Fear of Feeling
It’s a strange thing, this matter of vocal feeling.
Depending on who you are reading at any given time, it’s something to be depended upon and cultivated, or ignored entirely—a matter of personal preference.
The old school? It’s full of paradoxical feelings. On one hand you have sayings like “the Italian singer has no throat,” and on the other, “appoggiare la voce,” which is all about doing something, usually in the lower half of the body.
So, does one feel in order not to feel?
You see how confusing this might be to the beginner.
Margaret Harshaw, who was in the cultivated category, was wont to say that, for the singer, up is down and down is up, and to go forward you had to go back.
More confusion?
You’d have to be a singer of some experience to understand her meaning. You’d have to have ears; and by having ears, I mean the ability to discern vocal feeling as it relates to sound coursing through the body and coming out the mouth. This happens—btw—via the semicircular canals in the ear, which ‘know’ where everything is in the body, and enable the singer to feel their voice. Have a couple drinks and this system is thrown off-balance.

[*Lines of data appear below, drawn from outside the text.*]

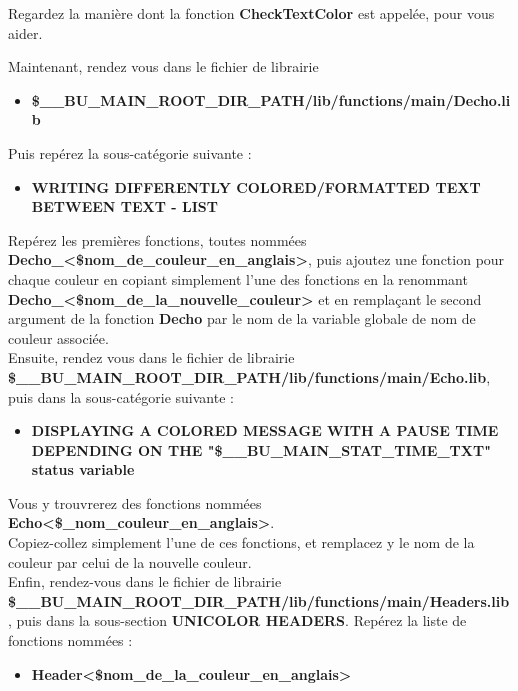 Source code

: \documentclass[a4paper,10pt]{article}
\begin{document}
\begin{justify}
    Regardez la manière dont la fonction \textbf{\color{mauve}CheckTextColor} est appelée, pour vous aider.
\end{justify}


Maintenant, rendez vous dans le fichier de librairie
\begin{itemize}
    \item \textbf{\color{orange}\$\_\_BU\_MAIN\_ROOT\_DIR\_PATH\color{lime}/lib/functions/main/Decho.lib}\\[1\baselineskip]
\end{itemize}

Puis repérez la sous-catégorie suivante :
\begin{itemize}
    \item \textbf{WRITING DIFFERENTLY COLORED/FORMATTED TEXT BETWEEN TEXT - LIST}\\[1\baselineskip]
\end{itemize}

Repérez les premières fonctions, toutes nommées \textbf{\color{mauve}Decho\_<\$nom\_de\_couleur\_en\_anglais>}, puis ajoutez une fonction pour chaque couleur en copiant simplement l'une des fonctions en la renommant \textbf{\color{mauve}Decho\_<\$nom\_de\_la\_nouvelle\_couleur>} et en remplaçant le second argument de la fonction \textbf{\color{mauve}Decho} par le nom de la variable globale de nom de couleur associée.\\[2\baselineskip]


Ensuite, rendez vous dans le fichier de librairie \textbf{\color{orange}\$\_\_BU\_MAIN\_ROOT\_DIR\_PATH\color{lime}/lib/functions/main/Echo.lib}, puis dans la sous-catégorie suivante :\\
\begin{itemize}
    \item \textbf{DISPLAYING A COLORED MESSAGE WITH A PAUSE TIME DEPENDING ON THE "\$\_\_BU\_MAIN\_STAT\_TIME\_TXT" status variable}\\[1\baselineskip]
\end{itemize}

 Vous y trouvrerez des fonctions nommées \textbf{\color{mauve}Echo<\$\_nom\_couleur\_en\_anglais>}.\\[1\baselineskip]
 
 Copiez-collez simplement l'une de ces fonctions, et remplacez y le nom de la couleur par celui de la nouvelle couleur.\\[2\baselineskip]


Enfin, rendez-vous dans le fichier de librairie \textbf{\color{orange}\$\_\_BU\_MAIN\_ROOT\_DIR\_PATH\color{lime}/lib/functions/main/Headers.lib}, puis dans la sous-section \textbf{UNICOLOR HEADERS}. Repérez la liste de fonctions nommées :
\begin{itemize}
    \item \textbf{\color{mauve}Header<\$nom\_de\_la\_couleur\_en\_anglais>}\linebreak
\end{itemize}
\end{document}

Keep going full tilt and the head will be in the toilet—spinning—which is not the same thing as spinning the tone—another old-school teaching.
Fear of feeling—a heady cocktail all its own—can throw the whole vocal mechanism out of whack too. Whether this arises as a result of prior trauma—psychological or physical—is a matter to be unraveled slowly and with great care.
It’s also a matter of technique.
The mezzo-soprano with a break doesn’t get anywhere by pulling back and soft-pedaling between her registers; no, she needs concrete tools, more feeling, and courage.
Anna Schoen-René, who was Margaret Harshaw’s teacher, reportedly said that singing was 75 percent technique; and the more I teach, the more I believe she was right.
If you know what to do and how to do it, there is no need to fear.